In regard to the problem of air pollution, the concentrations of nitrogen oxides and sulfur oxides in the exhaust of the indirect systems often far exceed allowable environment standards. This problem is especially acute when the combustor is fired with low cost, high-sulfur content fuels.

U.S. Pat. No. 3,918,521 to Snavely, Jr. et al describes a system for cleaning sulfur oxides from the flue gases of an above-hole steam generator wherein the flue gases of the combustor and a flow of treated alkaline water are directed in counterflow directions within an above-hole emission scrubber vessel, the water being then collected and directed to a settling tank for the removal of the calcium sulfite contained therein. The system pretreats the alkaline water with an oxidation-inhibitor to prevent the oxidation of the calcium sulfite to calcium sulfate. As is evident from the disclosure, these types of systems requires the emplacement of a substantial number of different types of complicated machinery at every well head, which requirement makes such systems costly both to acquire and to operate. Consequently they are economically unfeasible and unsuitable for wide-spread use.

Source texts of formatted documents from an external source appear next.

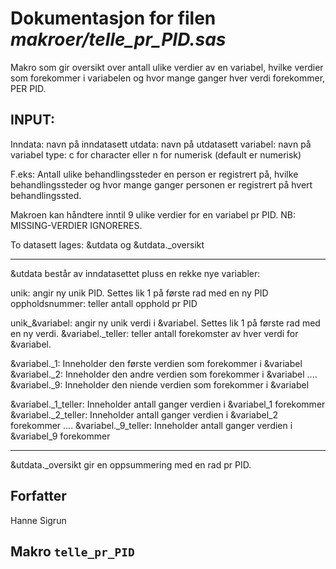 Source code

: 
# Dokumentasjon for filen *makroer/telle_pr_PID.sas*

Makro som gir oversikt over antall ulike verdier av en variabel, hvilke verdier som forekommer i variabelen og hvor mange ganger hver verdi forekommer, PER PID.

## INPUT:
 
Inndata: navn på inndatasett
utdata: navn på utdatasett
variabel: navn på variabel
type: c for character eller n for numerisk (default er numerisk)



F.eks: Antall ulike behandlingssteder en person er registrert på, hvilke behandlingssteder og hvor mange ganger personen er registrert på hvert behandlingssted.

Makroen kan håndtere inntil 9 ulike verdier for en variabel pr PID. NB: MISSING-VERDIER IGNORERES.

To datasett lages:
&utdata og &utdata._oversikt

---------------------------------------

&utdata består av inndatasettet pluss en rekke nye variabler:

unik: angir ny unik PID. Settes lik 1 på første rad med en ny PID
oppholdsnummer: teller antall opphold pr PID


unik_&variabel: angir ny unik verdi i &variabel. Settes lik 1 på første rad med en ny verdi.
&variabel._teller: teller antall forekomster av hver verdi for &variabel.



&variabel._1: Inneholder den første verdien som forekommer i &variabel
&variabel._2: Inneholder den andre verdien som forekommer i &variabel
....
&variabel._9: Inneholder den niende verdien som forekommer i &variabel



&variabel._1_teller: Inneholder antall ganger verdien i &variabel_1 forekommer
&variabel._2_teller: Inneholder antall ganger verdien i &variabel_2 forekommer
....
&variabel._9_teller: Inneholder antall ganger verdien i &variabel_9 forekommer

-------------------------------------

&utdata._oversikt gir en oppsummering med en rad pr PID.


## Forfatter

Hanne Sigrun


## Makro `telle_pr_PID`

An immediate object of the present invention is to provide a downhole steam generator system which can cleanse sulfur oxides and other exhaust effluents without a plethora of complicated machinery at the well head.

Another object of the present invention is to provide a downhole steam generator which can burn low grade, high sulphur content fuels without causing air pollution.

Yet another object of the present invention is to provide a downhole steam generator which efficiently controls the emissions of sulfur oxide from the downhole steam generator but without an emission scrubber.

Still another object of the present invention is to provide a downhole steam generator which includes means for controlling emissions of sulfur oxides which is both economical and effective.

Yet another object of the present invention is to produce petroleum from a petroleum-bearing formation without ejecting oxides of sulphur into either the formation or the atmosphere.

Still another object of the present invention is to provide a means for arresting corrosion in the well casing of indirect downhole steam generators while also alleviating the pollution problems of the combustor exhaust.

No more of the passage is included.